We keep our windows closed or we risk crisp hair and the gentle, scorching touch of the sun upon

our foreheads; the sunscreen has left streaks across my cheeks

Sometimes when I drive, the rickshaws decide to trample me or maybe it is the motorcycles that

swarm upon you, a flock of bees and you are honey perhaps i should have stayed at home instead

But this traffic is a river, it is a migration home, this traffic has learnt to fight itself a path and forgo

patience what are traffic lights to gods what are straight lines to chaos, sometimes when you swerve

around a bus all you hear are prayers

We are a drought for a year and a half, parched tongues and cracked lips maybe the vaseline will

help maybe the tin isn’t empty maybe you can take another bath but then the skies open up and

they know no moderation

Karachi is not cold and yet karachi is not gentle it is monsoon rains until we are afloat until the water

has flooded our lungs until it has washed us free of sin karachi knows no moderation

It is skies that are ablaze and skin that prickles, the car seat has burnt me enough times and yet I still

brave the outside still I have to brave the outside but my god when the sun goes down and the sky

becomes a painting the pastel colours have me hanging out a window breathless the pastel colours

have painted my room pink

The thin line between love and hate and karachi has taken refuge just under it the thin line between

home and a prison how can you love the water that laps at its feet and hate the homes that protect

you from it how can you walk across a beach and realize man has forsook it so you discard the five

wrappers you found and you apologise to the ocean maybe if you ask desperately enough it will

swallow us whole

 

Fire that was the first act of betrayal or perhaps it was when cain struck his brother dead or maybe it

was when your friends went for parathas to chai wala and your mom said no

Karachi is men that can’t decide if they want to stare or not and children that knock on your

windows at traffic lights we have perfected the art of a straight face and unwavering eyes how can

you pretend there is no one beside you maybe we should try theatre tomorrow

Cars that do not know to keep their high beam off or maybe they have forgotten this is the city that

flashes a light seven times before it remembers to use the horn maybe it is politer or that we hate

the sound just as much as the next car over and yet neither moves and so you have to honk the horn

anyway, this traffic has learnt to swerve around itself after all

Karachi is a raised corner at the side of a busy road and the distant sound of azaan how we fight at

every dinner and yet strangers gather as one and we are the same in prayer how you are angry at

your father but the sight of a cat outside the door you just slammed behind you softens your heart

how you cannot wait for winter even if it lingers barely a month

Sometimes the sun decides to hide and we decide what a lovely day we decide perhaps this time we

should have pakoras and chai on a rooftop somewhere, karachi is nothing if not rooftops. it is all the

plans we make and forget it is the heat that ruins this hair I spent all of ten minutes on. you say

that’s nothing, you should see mine after I take a bath.
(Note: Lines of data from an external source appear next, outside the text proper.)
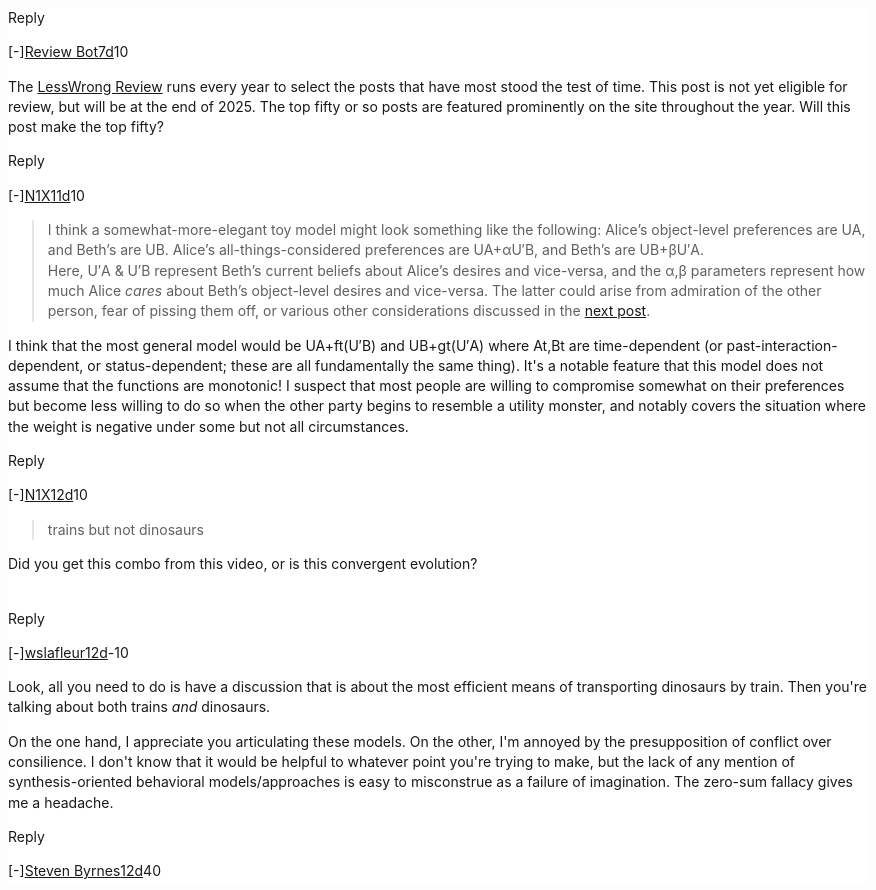 Reply

[-][Review Bot](https://www.lesswrong.com/users/review-bot)[7d](https://www.lesswrong.com/posts/SPBm67otKq5ET5CWP/social-status-part-1-2-negotiations-over-object-level?commentId=T6EXhxhNuLyFhzXc3)10

The [LessWrong Review](https://www.lesswrong.com/bestoflesswrong) runs every year to select the posts that have most stood the test of time. This post is not yet eligible for review, but will be at the end of 2025. The top fifty or so posts are featured prominently on the site throughout the year. Will this post make the top fifty?

Reply

[-][N1X](https://www.lesswrong.com/users/n1x)[11d](https://www.lesswrong.com/posts/SPBm67otKq5ET5CWP/social-status-part-1-2-negotiations-over-object-level?commentId=ZxJdCXMWTQSXwzrLf)10

> I think a somewhat-more-elegant toy model might look something like the following: Alice’s object-level preferences are UA, and Beth’s are UB. Alice’s all-things-considered preferences are UA+αU′B, and Beth’s are UB+βU′A. Here, U′A & U′B represent Beth’s current beliefs about Alice’s desires and vice-versa, and the α,β parameters represent how much Alice _cares_ about Beth’s object-level desires and vice-versa. The latter could arise from admiration of the other person, fear of pissing them off, or various other considerations discussed in the [next post](https://www.lesswrong.com/posts/7RBbwqHoimj92MRnL/social-status-part-2-2-everything-else).

I think that the most general model would be UA+ft(U′B) and UB+gt(U′A) where At,Bt are time-dependent (or past-interaction-dependent, or status-dependent; these are all fundamentally the same thing). It's a notable feature that this model does not assume that the functions are monotonic! I suspect that most people are willing to compromise somewhat on their preferences but become less willing to do so when the other party begins to resemble a utility monster, and notably covers the situation where the weight is negative under some but not all circumstances.

Reply

[-][N1X](https://www.lesswrong.com/users/n1x)[12d](https://www.lesswrong.com/posts/SPBm67otKq5ET5CWP/social-status-part-1-2-negotiations-over-object-level?commentId=g7gTJwKPZeABtB5Zi)10

> trains but not dinosaurs

Did you get this combo from this video, or is this convergent evolution?  
 

Reply

[-][wslafleur](https://www.lesswrong.com/users/wslafleur)[12d](https://www.lesswrong.com/posts/SPBm67otKq5ET5CWP/social-status-part-1-2-negotiations-over-object-level?commentId=syBukyDcvcjxMHtmb)-10

Look, all you need to do is have a discussion that is about the most efficient means of transporting dinosaurs by train. Then you're talking about both trains _and_ dinosaurs.  
  
On the one hand, I appreciate you articulating these models. On the other, I'm annoyed by the presupposition of conflict over consilience. I don't know that it would be helpful to whatever point you're trying to make, but the lack of any mention of synthesis-oriented behavioral models/approaches is easy to misconstrue as a failure of imagination. The zero-sum fallacy gives me a headache.

Reply

[-][Steven Byrnes](https://www.lesswrong.com/users/steve2152)[12d](https://www.lesswrong.com/posts/SPBm67otKq5ET5CWP/social-status-part-1-2-negotiations-over-object-level?commentId=32oMmGpvfuepdz8qF)40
I see my smile reflected in a new necklace I

bought before the rust overtakes it and we shake our fists at that damned salty, sea. once the ocean

swallowed a book I was reading and I don’t think I should have fished it out

The mosquitos have never learnt to be quiet or maybe it is the quiet ones that leave you swearing,

how the wind barely whispers sometimes and we have learnt to wave our arms around to keep the

insects away. there was a centipede in my house the other day and I killed a leaf to save it

Karachi is an escape and yet you are stuck in traffic do we park in the basement or choose the valet

we can never decide. it is the malls that have nothing and everything at once. the billboards have

only gotten bigger and emptier and an eyesore all at once, it is a labyrinth of streets we have learnt

by heart and that one woman on a motorcycle I wish was me

How I have grown here and hated here and yet I do not mind waking up for another day, how it is

mine but has never been mine how it belongs to itself and yet we argue over it. I will wake up

tomorrow and take a plane and karachi will never have existed at all

Karachi I will not remember and yet I cannot forget.